==== ENTRIES PROVIDED

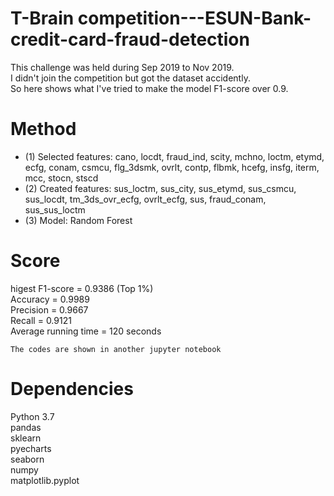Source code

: # T-Brain competition---ESUN-Bank-credit-card-fraud-detection

This challenge was held during Sep 2019 to Nov 2019.  
I didn't join the competition but got the dataset accidently.  
So here shows what I've tried to make the model F1-score over 0.9.  



# Method  
* (1) Selected features: cano, locdt, fraud_ind, scity, mchno, loctm, etymd, ecfg, conam, csmcu, flg_3dsmk, ovrlt, contp, flbmk, hcefg, insfg, iterm, mcc, stocn, stscd  
* (2) Created features: sus_loctm, sus_city, sus_etymd, sus_csmcu, sus_locdt, tm_3ds_ovr_ecfg, ovrlt_ecfg, sus, fraud_conam, sus_sus_loctm
* (3) Model: Random Forest  



# Score  
higest F1-score = 0.9386 (Top 1%)  
Accuracy = 0.9989  
Precision = 0.9667  
Recall = 0.9121  
Average running time = 120 seconds  

`The codes are shown in another jupyter notebook`  



# Dependencies  
Python 3.7  
pandas  
sklearn  
pyecharts  
seaborn  
numpy  
matplotlib.pyplot  




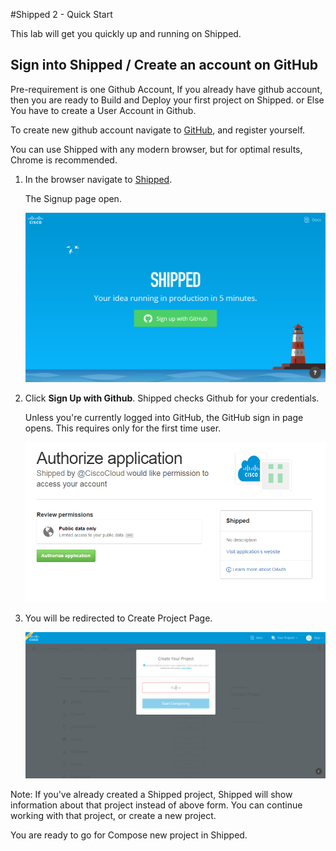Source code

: #Shipped 2 - Quick Start

This lab will get you quickly up and running on Shipped.

## Sign into Shipped / Create an account on GitHub

Pre-requirement is one Github Account, If you already have github account, then you are ready to Build and Deploy your first project on Shipped.
or Else You have to create a User Account in Github.

To create new github account navigate to <a href="https://github.com/join" target="_blank">GitHub</a>, and register yourself. 
     
You can use Shipped with any modern browser, but for optimal results, Chrome is recommended.

1. In the browser navigate to <a href="https://ciscoshipped.io/" target="_blank">Shipped</a>.

	 The Signup page open. 

	![](assets/1_1.png)
    
2. Click **Sign Up with Github**. Shipped checks Github for your credentials.

    Unless you're currently logged into GitHub, the GitHub sign in page opens. This requires only for the first time user.
    
    ![](assets/1_2.PNG)
    
3. You will be redirected to Create Project Page.

    ![](assets/1_3.PNG)

Note: If you've already created a Shipped project, Shipped will show information about that project instead of above form. You can continue working with that project, or create a new project.

You are ready to go for Compose new project in Shipped.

========

TASK TO CARRY OUT. Only the line containing "Unless you're currently" and the lines after it, through the end of the data, should be copied, exactly as they are.

SOLUTION TO THIS TASK.
    Unless you're currently logged into GitHub, the GitHub sign in page opens. This requires only for the first time user.
    
    ![](assets/1_2.PNG)
    
3. You will be redirected to Create Project Page.

    ![](assets/1_3.PNG)

Note: If you've already created a Shipped project, Shipped will show information about that project instead of above form. You can continue working with that project, or create a new project.

You are ready to go for Compose new project in Shipped.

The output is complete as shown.